Basilica di Santa Croce in Gerusalemme, Roma

Questa targa è conosciuta con il nome di ‘Titulus Crucis’ e, secondo la tradizione, fu trovata da Sant’Elena insieme alla Vera Croce. Una reliquia importantissima, senza dubbio, della quale ne resta solo una parte, e della quale è molto difficile provare la sua autenticità. Si trova a Roma, nella basilica di Santa Croce in Gerusalemme, dov’era l’antico palazzo dell’imperatrice Elena e dove sono conservate altre importanti reliquie della passione, portate dalla stessa imperatrice, come spiegato in un altro mio articolo sul ritrovamento della Vera Croce.

Cappella delle Reliquie. Basilica di Santa Croce in Gerusalemme. Al fondo, la vetrina con le reliquie della passione

Reliquie della passione di Cristo. Cappella delle Reliquie

La teoria secondo la quale la tavoletta fu portata a Roma Sant’Elena, dice anche che l’imperatrice, quando la trovò insieme alle tre croci ed ai chiodi, la divise in due (o forse in tre). Una la portò con sé a Roma (la parte destra) e l’altra la lasció a Gerusalemme.

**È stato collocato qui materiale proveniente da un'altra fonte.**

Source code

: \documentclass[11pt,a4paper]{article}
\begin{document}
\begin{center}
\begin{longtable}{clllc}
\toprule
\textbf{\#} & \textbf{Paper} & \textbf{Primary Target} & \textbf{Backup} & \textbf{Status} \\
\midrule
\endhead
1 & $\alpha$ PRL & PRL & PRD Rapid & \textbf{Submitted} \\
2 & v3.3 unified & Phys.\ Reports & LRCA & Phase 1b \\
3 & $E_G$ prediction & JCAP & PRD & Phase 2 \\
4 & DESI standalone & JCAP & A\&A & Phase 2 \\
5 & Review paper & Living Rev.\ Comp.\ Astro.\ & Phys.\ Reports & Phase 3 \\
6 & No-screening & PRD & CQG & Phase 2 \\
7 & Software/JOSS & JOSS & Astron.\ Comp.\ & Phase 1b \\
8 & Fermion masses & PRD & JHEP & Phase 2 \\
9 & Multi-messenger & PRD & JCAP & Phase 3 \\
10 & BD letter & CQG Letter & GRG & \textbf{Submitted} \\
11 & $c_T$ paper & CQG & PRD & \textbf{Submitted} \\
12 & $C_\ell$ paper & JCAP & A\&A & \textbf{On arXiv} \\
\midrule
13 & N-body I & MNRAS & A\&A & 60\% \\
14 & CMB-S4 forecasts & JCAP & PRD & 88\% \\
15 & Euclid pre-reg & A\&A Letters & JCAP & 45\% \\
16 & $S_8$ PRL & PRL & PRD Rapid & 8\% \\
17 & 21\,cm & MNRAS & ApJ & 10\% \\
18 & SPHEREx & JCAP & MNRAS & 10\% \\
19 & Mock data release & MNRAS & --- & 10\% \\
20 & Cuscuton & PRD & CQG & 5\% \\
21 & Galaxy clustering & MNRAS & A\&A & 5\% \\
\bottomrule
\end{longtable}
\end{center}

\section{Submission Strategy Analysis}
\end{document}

Maria Luisa Rigato, teologa e cattedratica dell’Università Gregoriana di Roma e profondamente convinta dell’autenticità di questo reperto, sostiene invece che la reliquia non fu portata a Roma da Sant’Elena ma da Gregorio Magno verso la fine del VI secolo. Secondo questa teoria il Titulus sarebbe stato trovato nel sepolcro di Gesù insieme alla Sacra Sindone, e non nel Calvario, perché riportava la causa della sua condanna1. Quindi mette anche in dubbio la teoria della divisione in due (o in tre) della tavoletta, secondo la tradizione della Chiesa.

Ci sono testimonianze dei primi pellegrini in Terra Santa che confermano l’esistenza, in un periodo determinato, del Titulus a Gerusalemme. Così la pellegrina Egeria, nel 383 presenziò il rito della venerazione del Titulus:

 “ (..) e viene portata una cassetta argentea dorata, nella quale c’è il santo legno della croce, viene aperta e tirato fuori, viene posto sulla tavola sia il legno della croce che il titolo”. (Egeria, Itinerarium, 37,1)

mentre Antonio da Piacenza, nel 570 lo descrive, come testimone oculare, avente la seguente scritta “Hic est rex Iudeorum” (Costui è il re dei giudei).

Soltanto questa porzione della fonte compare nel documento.